▶ _Action item_:
Your copy must hold all of the data below, unchanged and without images.

(Pictures paired with source code)

******

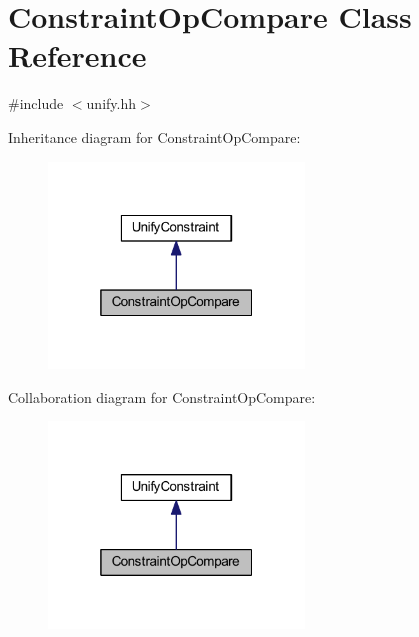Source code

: \hypertarget{class_constraint_op_compare}{}\section{Constraint\+Op\+Compare Class Reference}
\label{class_constraint_op_compare}


{\ttfamily \#include $<$unify.\+hh$>$}



Inheritance diagram for Constraint\+Op\+Compare\+:
\nopagebreak
\begin{figure}[H]
\begin{center}
\leavevmode
\includegraphics[width=193pt]{class_constraint_op_compare__inherit__graph}
\end{center}
\end{figure}


Collaboration diagram for Constraint\+Op\+Compare\+:
\nopagebreak
\begin{figure}[H]
\begin{center}
\leavevmode
\includegraphics[width=193pt]{class_constraint_op_compare__coll__graph}
\end{center}
\end{figure}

******

▶ _Output for this task_:
Source code

: \hypertarget{class_constraint_op_compare}{}\section{Constraint\+Op\+Compare Class Reference}
\label{class_constraint_op_compare}


{\ttfamily \#include $<$unify.\+hh$>$}



Inheritance diagram for Constraint\+Op\+Compare\+:
\nopagebreak
\begin{figure}[H]
\begin{center}
\leavevmode
\includegraphics[width=193pt]{class_constraint_op_compare__inherit__graph}
\end{center}
\end{figure}


Collaboration diagram for Constraint\+Op\+Compare\+:
\nopagebreak
\begin{figure}[H]
\begin{center}
\leavevmode
\includegraphics[width=193pt]{class_constraint_op_compare__coll__graph}
\end{center}
\end{figure}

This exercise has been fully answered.